# Task details
In the copy, include no images, and repeat each entry precisely as written.

# Data to examine
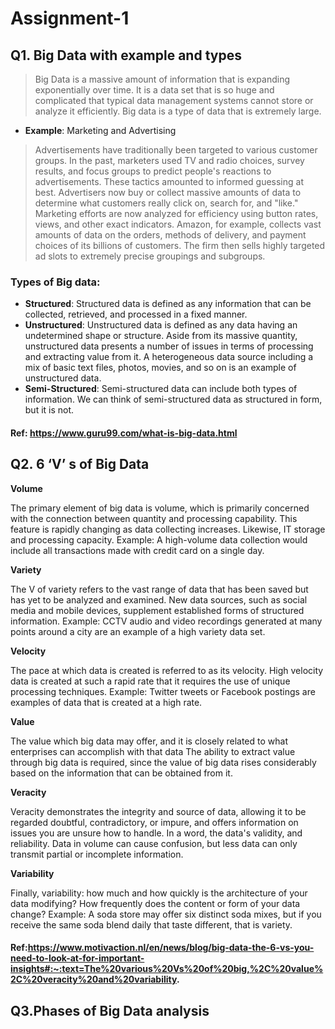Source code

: # Assignment-1


## Q1. Big Data with example and types

>Big Data is a massive amount of information that is expanding exponentially over time. It is a data set that is so huge and complicated that typical data management systems cannot store or analyze it efficiently. Big data is a type of data that is extremely large.

- <strong>Example</strong>: Marketing and Advertising
>Advertisements have traditionally been targeted to various customer groups. In the past, marketers used TV and radio choices, survey results, and focus groups to predict people's reactions to advertisements. These tactics amounted to informed guessing at best. Advertisers now buy or collect massive amounts of data to determine what customers really click on, search for, and "like." Marketing efforts are now analyzed for efficiency using button rates, views, and other exact indicators. Amazon, for example, collects vast amounts of data on the orders, methods of delivery, and payment choices of its billions of customers. The firm then sells highly targeted ad slots to extremely precise groupings and subgroups.

### Types of Big data:
- <strong>Structured</strong>:  Structured data is defined as any information that can be collected, retrieved, and processed in a fixed manner.
- <strong>Unstructured</strong>: Unstructured data is defined as any data having an undetermined shape or structure. Aside from its massive quantity, unstructured data presents a number of issues in terms of processing and extracting value from it. A heterogeneous data source including a mix of basic text files, photos, movies, and so on is an example of unstructured data.
- <strong>Semi-Structured</strong>: Semi-structured data can include both types of information. We can think of semi-structured data as structured in form, but it is not.


#### Ref:  https://www.guru99.com/what-is-big-data.html


## Q2. 6 ‘V’ s of Big Data

<strong>Volume</strong>

The primary element of big data is volume, which is primarily concerned with the connection between quantity and processing capability. This feature is rapidly changing as data collecting increases. Likewise, IT storage and processing capacity.
Example: A high-volume data collection would include all transactions made with credit card on a single day.

<strong>Variety</strong>

The V of variety refers to the vast range of data that has been saved but has yet to be analyzed and examined. New data sources, such as social media and mobile devices, supplement established forms of structured information.
Example: CCTV audio and video recordings generated at many points around a city are an example of a high variety data set.

<strong>Velocity</strong>

The pace at which data is created is referred to as its velocity. High velocity data is created at such a rapid rate that it requires the use of unique processing techniques.
Example: Twitter tweets or Facebook postings are examples of data that is created at a high rate.

<strong>Value</strong>

The value which big data may offer, and it is closely related to what enterprises can accomplish with that data The ability to extract value through big data is required, since the value of big data rises considerably based on the information that can be obtained from it.

<strong>Veracity</strong>

Veracity demonstrates the integrity and source of data, allowing it to be regarded doubtful, contradictory, or impure, and offers information on issues you are unsure how to handle. In a word, the data's validity, and reliability.
Data in volume can cause confusion, but less data can only transmit partial or incomplete information.

<strong>Variability</strong>

Finally, variability: how much and how quickly is the architecture of your data modifying? How frequently does the content or form of your data change?
Example: A soda store may offer six distinct soda mixes, but if you receive the same soda blend daily that taste different, that is variety.


#### Ref:https://www.motivaction.nl/en/news/blog/big-data-the-6-vs-you-need-to-look-at-for-important-insights#:~:text=The%20various%20Vs%20of%20big,%2C%20value%2C%20veracity%20and%20variability.


## Q3.Phases of Big Data analysis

# Response to the task
Source code

: # Assignment-1


## Q1. Big Data with example and types

>Big Data is a massive amount of information that is expanding exponentially over time. It is a data set that is so huge and complicated that typical data management systems cannot store or analyze it efficiently. Big data is a type of data that is extremely large.

- <strong>Example</strong>: Marketing and Advertising
>Advertisements have traditionally been targeted to various customer groups. In the past, marketers used TV and radio choices, survey results, and focus groups to predict people's reactions to advertisements. These tactics amounted to informed guessing at best. Advertisers now buy or collect massive amounts of data to determine what customers really click on, search for, and "like." Marketing efforts are now analyzed for efficiency using button rates, views, and other exact indicators. Amazon, for example, collects vast amounts of data on the orders, methods of delivery, and payment choices of its billions of customers. The firm then sells highly targeted ad slots to extremely precise groupings and subgroups.

### Types of Big data:
- <strong>Structured</strong>:  Structured data is defined as any information that can be collected, retrieved, and processed in a fixed manner.
- <strong>Unstructured</strong>: Unstructured data is defined as any data having an undetermined shape or structure. Aside from its massive quantity, unstructured data presents a number of issues in terms of processing and extracting value from it. A heterogeneous data source including a mix of basic text files, photos, movies, and so on is an example of unstructured data.
- <strong>Semi-Structured</strong>: Semi-structured data can include both types of information. We can think of semi-structured data as structured in form, but it is not.


#### Ref:  https://www.guru99.com/what-is-big-data.html


## Q2. 6 ‘V’ s of Big Data

<strong>Volume</strong>

The primary element of big data is volume, which is primarily concerned with the connection between quantity and processing capability. This feature is rapidly changing as data collecting increases. Likewise, IT storage and processing capacity.
Example: A high-volume data collection would include all transactions made with credit card on a single day.

<strong>Variety</strong>

The V of variety refers to the vast range of data that has been saved but has yet to be analyzed and examined. New data sources, such as social media and mobile devices, supplement established forms of structured information.
Example: CCTV audio and video recordings generated at many points around a city are an example of a high variety data set.

<strong>Velocity</strong>

The pace at which data is created is referred to as its velocity. High velocity data is created at such a rapid rate that it requires the use of unique processing techniques.
Example: Twitter tweets or Facebook postings are examples of data that is created at a high rate.

<strong>Value</strong>

The value which big data may offer, and it is closely related to what enterprises can accomplish with that data The ability to extract value through big data is required, since the value of big data rises considerably based on the information that can be obtained from it.

<strong>Veracity</strong>

Veracity demonstrates the integrity and source of data, allowing it to be regarded doubtful, contradictory, or impure, and offers information on issues you are unsure how to handle. In a word, the data's validity, and reliability.
Data in volume can cause confusion, but less data can only transmit partial or incomplete information.

<strong>Variability</strong>

Finally, variability: how much and how quickly is the architecture of your data modifying? How frequently does the content or form of your data change?
Example: A soda store may offer six distinct soda mixes, but if you receive the same soda blend daily that taste different, that is variety.


#### Ref:https://www.motivaction.nl/en/news/blog/big-data-the-6-vs-you-need-to-look-at-for-important-insights#:~:text=The%20various%20Vs%20of%20big,%2C%20value%2C%20veracity%20and%20variability.


## Q3.Phases of Big Data analysis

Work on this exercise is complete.